I needed an extra bed in my old house for one of the tenants. Rather than buy something,
I decided to just build a bed out of construction lumber.
Building this bed turned out to be a one day project. I was also a little limited by the tools I had around, as I had already moved many of the tools from my old workshop. So the only power tools I used in building this bed were a table saw, a hand drill, a small power planer, and a belt sander.
I spent under $30 on materials, although I already had the screws and dowels. If I had bought everything, it would still have been under $50.
I didn't actually use a single 2x4. Rather, I used spruce lumber normally used for framing. I used three 2x8's, one 2x6, one 2x10, and two 2x2's. all 8' long.
The bed rails each have a 2x2 (1.5"x1.5") attached to the bottom inside edge, on which the slats supporting the mattress rest. The image at left is a cross section of the bed illustrating this.
When using construction lumber to build furniture, its necessary to carefully select the boards to use. Fortunately, something like a bed frame is heavy enough that a light twist in the lumber can be forced straight when assembling it.
Although construction lumber comes planed, it is typically not planed to a smoothness desired for furniture projects. I had already moved my thickness planer and jointer from my shop, so the next most convenient thing to use was a power planer. The power planer is about the size of a regular jack plane, but it works more like a mini upside down 3" wide jointer. The wider boards required three side by side passes to plane. On some of the boards, I still ended having some ridges between the passes, which I sanded with a belt sander.
I also put a quarter inch chamfer on all the exposed edges. The power planer infeed side has a 45 degree V notch in it, which allowed me to get a consistent depth of chamfer whether I was putting it on top of the factory rounded edge, or a fresh square edge from a rip cut. I decided to make quarter inch chamfers part of the overall styling of this project.
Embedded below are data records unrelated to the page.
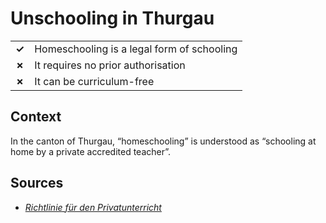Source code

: # Unschooling in Thurgau

| | |
|-|-|
| __✓__ | Homeschooling is a legal form of schooling |
| __✗__ | It requires no prior authorisation |
| __✗__ | It can be curriculum-free |


## Context

In the canton of Thurgau, “homeschooling” is understood as “schooling at home by a private accredited teacher”.

## Sources

* [_Richtlinie für den Privatunterricht_](https://dek.tg.ch/public/upload/assets/36256/Richtlinie_f%C3%BCr_den_Privatunterricht_vom_27.01.2022.pdf) 
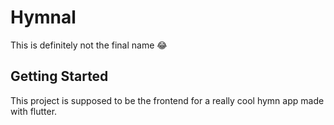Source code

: # Hymnal

This is definitely not the final name 😂

## Getting Started

This project is supposed to be the frontend for a really cool hymn app made with flutter.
For chamfers in the end grain, I just cut them by hand with a sharp knife.
The overall bed design consists of a headboard and footboard of similar design, with the side rails screwed onto the head and foot boards. The bed posts are two 2x3's side by side, with a notch for where the side rails screw in.
Putting some nice curves on the headboard like I did with this one would have been better, but I already removed my bandsaw from the old shop. So I had to make do with some straight cuts instead.
The horizontal members of the head and foot board are joined to the posts with 5/8" dowels. The dowel joints are drilled and glued through just one of the 2x3's of the post. To drill the holes, I securely jig up the horizontal board with the piece of the post, and drill through both pieces. That way, I can ensure the holes line up between the two parts, even if I only freehand drill them with a hand drill. I'd used that same approach when building a workbench
The diagram at left shows how everything is jigged up for the drilling.
The widest board that I was using for the head board was actually cupped a little bit, but jigging it up for drilling also forced it flat while clamped. After drilling the holes, I just glued the dowels in place with the clamps still in, so now the dowels hold it flat.
After gluing and hammering the dowels in, I found I had a slight gap between the horizontal boards of the headboard and the post.
I didn't have any clamps long enough to span the width of the bed, so clamped two pieces of wood to the horizontal board, and used those to pull the joint together.
This does require that the bottom two clamps in the photo are tightened quite hard. I recommend you don't attempt to do this with anything other than all metal clamps that are tightened with a screw.
If all this seems too much trouble to you, another approach would be to use some 4" long wood screws instead of dowels. Not quite as sturdy, but sturdy enough, and the gaps close just by tightening the screws.
After gluing the head board and foot board together, I took one pass over the half post with the power planer to flatten the outside surface. I then proceeded to glue the other 2x3 onto the post.
This part is a bit tricky, because with lots of glue in the joint, it will try to 'float' to the side as clamps are applied. The one clamp in the photo that is in a vertical position was to hold that piece aligned better.
I still ended up having the parts misaligned by about a millimeter. I just planed a millimeter or two off the sides of the post to smooth it out afterwards. I cut the bevels onto the post last. For bevels on the inside side (next to the hadboard), I couldn't get the power planer into the corner, so cut those with a hand plane.
The bed side rails consist of 2x8 x 8' pieces of lumber, cut to 80" in length and 7" in width. A 2x2 (1.5"x1.5") is screwed and glued to the bottom edge. A small block is then glued every 6" to keep the slats from sliding around.
Finally, the side rails are screwed into the gaps left on the post. I used six 2.5" #8 screws. In retrospect, #10 screws would have been slightly better, but the #8 screws was what I had lying around.
And finally, the bed frame all assembled. For the slats, I used recycled lumber. Ironically, the slats are salvaged from an old box spring that I had dismantled at some point.
I'm no big fan of box springs. Its much better to have the mattress elevated on slats instead, so that there is lots of room under the bed for storing stuff.
Besides, this gives more room for the Calvin and Hobbes-esque monsters to hide under the bed.
I am rather satisfied with how little time it took to build this bed, and how solid the whole thing ended up.